By joining together, they created a voting bloc capable of blocking the approval of this 12-team playoff idea. They didn’t like not being included in the planning stages, which were spearheaded by a committee featuring SEC commissioner Greg Sankey, outgoing Big 12 commissioner Bob Bowlsby, Notre Dame athletic director Jack Swarbrick and Mountain West commissioner Craig Thompson.

This alliance, of course, lasted just long enough to ruin everything. It effectively ended a few weeks ago when USC and UCLA bolted to the Big Ten. And on Monday in Atlanta, Sankey didn’t sound all that enthused about revisiting the automatic qualifier designations that were to be part of the 12-team playoff he originally helped construct.

Jul 18, 2022; Atlanta, GA, USA; SEC commissioner Greg Sankey delivers comments to open SEC Media Days at the College Football Hall of Fame. Mandatory Credit: Dale Zanine-USA TODAY Sports
Jul 18, 2022; Atlanta, GA, USA; SEC commissioner Greg Sankey delivers comments to open SEC Media Days at the College Football Hall of Fame. Mandatory Credit: Dale Zanine-USA TODAY Sports

"If we're going to go back to square one, we're going to take a step back from the model introduced and rethink the approach, number of teams, whether there should be any guarantee for conference champions at all,” Sankey said. “Just earn your way in.
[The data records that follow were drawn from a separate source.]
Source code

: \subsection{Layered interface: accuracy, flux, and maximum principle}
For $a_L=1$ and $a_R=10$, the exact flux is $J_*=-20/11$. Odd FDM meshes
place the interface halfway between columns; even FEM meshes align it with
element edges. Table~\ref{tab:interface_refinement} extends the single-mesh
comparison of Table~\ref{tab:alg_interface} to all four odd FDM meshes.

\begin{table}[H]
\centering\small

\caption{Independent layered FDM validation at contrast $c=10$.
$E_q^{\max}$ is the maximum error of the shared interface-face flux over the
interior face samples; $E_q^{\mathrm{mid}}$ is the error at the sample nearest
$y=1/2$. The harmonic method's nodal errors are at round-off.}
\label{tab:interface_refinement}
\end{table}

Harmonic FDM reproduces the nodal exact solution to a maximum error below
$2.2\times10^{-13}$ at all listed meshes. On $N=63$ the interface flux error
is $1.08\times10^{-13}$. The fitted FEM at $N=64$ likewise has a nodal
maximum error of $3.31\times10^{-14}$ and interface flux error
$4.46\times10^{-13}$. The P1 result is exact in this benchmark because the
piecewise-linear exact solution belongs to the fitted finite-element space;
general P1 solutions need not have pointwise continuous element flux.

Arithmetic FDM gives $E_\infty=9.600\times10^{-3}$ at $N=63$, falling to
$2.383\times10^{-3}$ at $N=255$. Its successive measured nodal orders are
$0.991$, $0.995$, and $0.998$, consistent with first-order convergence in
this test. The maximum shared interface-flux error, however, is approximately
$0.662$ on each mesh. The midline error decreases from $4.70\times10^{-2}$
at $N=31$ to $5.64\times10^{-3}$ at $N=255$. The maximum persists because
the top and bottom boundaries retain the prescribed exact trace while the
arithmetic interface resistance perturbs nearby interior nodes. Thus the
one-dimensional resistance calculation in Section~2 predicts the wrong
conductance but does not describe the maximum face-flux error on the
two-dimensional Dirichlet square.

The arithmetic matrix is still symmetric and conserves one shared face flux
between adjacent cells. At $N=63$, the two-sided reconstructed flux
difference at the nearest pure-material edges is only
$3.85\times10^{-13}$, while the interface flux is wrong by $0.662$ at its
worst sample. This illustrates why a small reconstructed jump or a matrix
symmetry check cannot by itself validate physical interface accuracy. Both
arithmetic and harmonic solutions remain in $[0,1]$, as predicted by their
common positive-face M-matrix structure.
There's something that's healthy competitively about that and creates expectations and support around programs.”

The playoff he’s suggesting is a playoff that will most benefit the SEC, and essentially prevent a majority of the schools playing college football from earning their way in to the postseason.

It’s a playoff that would exacerbate the divide conference realignment is already driving forward.

It’s a playoff crafted entirely by ego run amok.

Worst of all, it’s a playoff we should have already avoided.